The fact is that these tablet editions are going to be hefty. The question is should these editions be downloaded whole through iTunes or should the app be a shell that requires a download of each issue by the user once the app is installed? The shell technique allows the publisher to update copy on the fly without having to submit an app update to Apple. And what a pain that would be! But I suppose that replicates the experience of producing a print magazine -- but that is not necessarily a good thing.

Morning Brief: WoodWing accommodates the Samsung Galaxy Tab; small publishers and the 'digital divide'

Good morning:

WoodWing passed along another press release, this one noting that they will be working with Samsung to bring its digital magazine production solutions to Samsung's new tablet, the Galaxy Tab.
Samsung's tablet will run Android, which for those hardware manufacturers that want to attract media products to their tablets is a good move. I think most developers recognize that in addition to creating for Apple's iOS devices, building for Android devices is equally important.

"Tablets have already proven to be the perfect device to enjoy reading magazines and newspapers," Erik Schut, President of WoodWing Software is quoted as saying in the release. "We're honored to work together with Samsung, bringing our Digital Magazine solution to the GALAXY Tab. For publishers, this is also great news, as they can be present on the GALAXY Tab at an early stage."

Digiday Daily has a nice post today from Scott Portugal that I'd like to retweet: it concerns the challenges small ad agencies face in working on digital campaigns.

Portugal says "The problem is scale. Despite their innovative energy and often more agile approach, small agencies lack the staffing and bandwidth it takes to plan, buy, negotiate and execute digital campaigns at profitable scale."

I suggest you read the article, and if you are media exec try substituting the word "publisher" for "agency" and see if it still rings true.

The same issue, of course, faces small publishers trying to create products for mobile and tablet devices. If there is one thing I've noticed working for and with small publishers, it is that many media firms are falling behind in technological skills.

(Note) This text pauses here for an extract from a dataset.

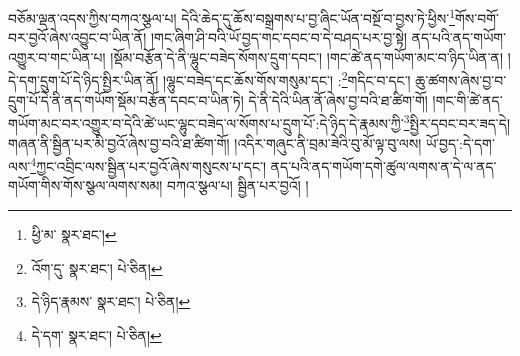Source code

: བཅོམ་ལྡན་འདས་ཀྱིས་བཀའ་སྩལ་པ། དེའི་ཆེད་དུ་ཆོས་བསྒྲགས་པ་བྱ་ཞིང་ཡོན་བསྔོ་བ་བྱས་ཏེ་ཕྱིས་\footnote{ཕྱི་མ་  སྣར་ཐང་། }གོས་བགོ་བར་བྱའོ་ཞེས་འབྱུང་བ་ཡིན་ནོ། །གང་ཞིག་ཤི་བའི་ཡོ་བྱད་གང་དབང་བ་དེ་བཤད་པར་བྱ་སྟེ། ནད་པའི་ནད་གཡོག་འགྱུར་བ་གང་ཡིན་པ། །སྡོམ་བརྩོན་དེ་ནི་ལྷུང་བཟེད་སོགས་དྲུག་དབང་། །གང་ཚེ་ནད་གཡོག་མང་བ་ཉིད་ཡིན་ན། །དེ་དག་དྲུག་པོ་དེ་ཉིད་སྤྱིར་ཡིན་ནོ། །ལྷུང་བཟེད་དང་ཆོས་གོས་གསུམ་དང་། :\footnote{འོག་དུ་  སྣར་ཐང་།  པེ་ཅིན། }གདིང་བ་དང་། ཆུ་ཚགས་ཞེས་བྱ་བ་དྲུག་པོ་དེ་ནི་ནད་གཡོག་སྡོམ་བརྩོན་དབང་བ་ཡིན་ཏེ། དེ་ནི་དེའི་ཡིན་ནོ་ཞེས་བྱ་བའི་ཐ་ཚིག་གོ། །གང་གི་ཚེ་ནད་གཡོག་མང་བར་འགྱུར་བ་དེའི་ཚེ་ཡང་ལྷུང་བཟེད་ལ་སོགས་པ་དྲུག་པོ་:དེ་ཉིད་དེ་རྣམས་ཀྱི་\footnote{དེ་ཉིད་རྣམས་  སྣར་ཐང་།  པེ་ཅིན། }སྤྱིར་དབང་བར་ཟད་དེ། གཞན་ནི་སྦྱིན་པར་མི་བྱའོ་ཞེས་བྱ་བའི་ཐ་ཚིག་གོ། །འདིར་གཞུང་ནི་བྲམ་ཟེའི་བུ་མོ་ལྟ་བུ་ལས། ཡོ་བྱད་:དེ་དག་ལས་\footnote{དེ་དག་  སྣར་ཐང་།  པེ་ཅིན། }ཀྱང་འབྲིང་ལས་སྦྱིན་པར་བྱའོ་ཞེས་གསུངས་པ་དང་། ནད་པའི་ནད་གཡོག་དགེ་ཚུལ་ལགས་ན་དེ་ལ་ནད་གཡོག་གིས་གོས་སྩལ་ལགས་སམ། བཀའ་སྩལ་པ། སྦྱིན་པར་བྱའོ། །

As someone old enough to have experienced the move to desktop publishing, I remember the issues involved in the move. But generally companies made sure they had internal capabilities, staff with the technical expertise necessary to teach others in production on Photoshop, Quark and other systems.

How many small publishers today are sending their art directors or production personnel to training to learn app development, or are working with companies like WoodWing? Instead, outsourcing continues to be the solution of choice. As a result, the "digital divide" is getting larger.

Wednesday, September 29, 2010

Tablet Briefs: research starting to put a face to mobile users; WoodWing adds partners; TV and mobile devices

Nielsen released a survey report that attempts to put a face on the mass of new mobile users. According to the report, Connected Devices Playbook, iPad owners (not surprisingly) are tending to be younger and male, as compared to users of other devices. This isn't a surprise since the iPad remains one of the only mobile OS driven tablet devices out there, and young males are generally the early adapters of electronic devices.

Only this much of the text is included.